» **Your objective**: The word "License" occurs in some of the lines below; copy each of those lines.

» **Input**:

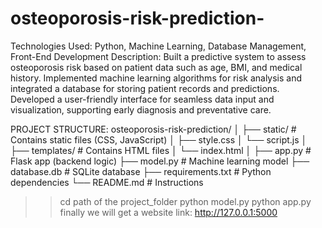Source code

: # osteoporosis-risk-prediction-
Technologies Used: Python, Machine Learning, Database Management, Front-End Development
Description: Built a predictive system to assess osteoporosis risk based on patient data such as age, BMI, and medical history. Implemented machine learning algorithms for risk analysis and integrated a database for storing patient records and predictions. Developed a user-friendly interface for seamless data input and visualization, supporting early diagnosis and preventative care.

PROJECT STRUCTURE:
osteoporosis-risk-prediction/
│
├── static/               # Contains static files (CSS, JavaScript)
│   ├── style.css
│   └── script.js
│
├── templates/            # Contains HTML files
│   └── index.html
│
├── app.py                # Flask app (backend logic)
├── model.py              # Machine learning model
├── database.db           # SQLite database
├── requirements.txt      # Python dependencies
└── README.md             # Instructions







>>cd path of the project_folder
>>python model.py
>>python app.py
finally we will get a website link: http://127.0.0.1:5000
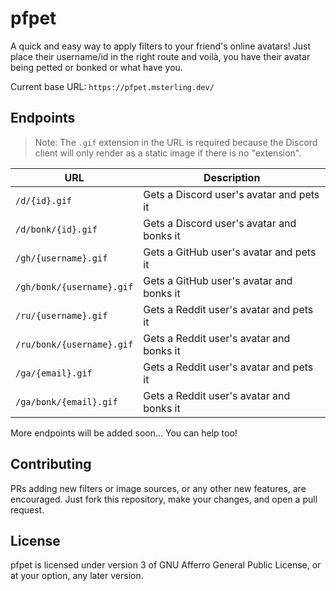 # pfpet

A quick and easy way to apply filters to your friend's online avatars!
Just place their username/id in the right route and voilà, you have their avatar being petted or bonked or what have you.

Current base URL: `https://pfpet.msterling.dev/`

## Endpoints

> Note: The `.gif` extension in the URL is required because the Discord client will only render as a static image if there is no "extension".

| URL                       | Description                               |
| ------------------------- | ----------------------------------------- |
| `/d/{id}.gif`             | Gets a Discord user's avatar and pets it  |
| `/d/bonk/{id}.gif`        | Gets a Discord user's avatar and bonks it |
| `/gh/{username}.gif`      | Gets a GitHub user's avatar and pets it   |
| `/gh/bonk/{username}.gif` | Gets a GitHub user's avatar and bonks it  |
| `/ru/{username}.gif`      | Gets a Reddit user's avatar and pets it   |
| `/ru/bonk/{username}.gif` | Gets a Reddit user's avatar and bonks it  |
| `/ga/{email}.gif`         | Gets a Reddit user's avatar and pets it   |
| `/ga/bonk/{email}.gif`    | Gets a Reddit user's avatar and bonks it  |

More endpoints will be added soon... You can help too!

## Contributing

PRs adding new filters or image sources, or any other new features, are encouraged.
Just fork this repository, make your changes, and open a pull request.

## License

pfpet is licensed under version 3 of GNU Afferro General Public License, or at your option, any later version.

» **Output for this exercise**:
## License
pfpet is licensed under version 3 of GNU Afferro General Public License, or at your option, any later version.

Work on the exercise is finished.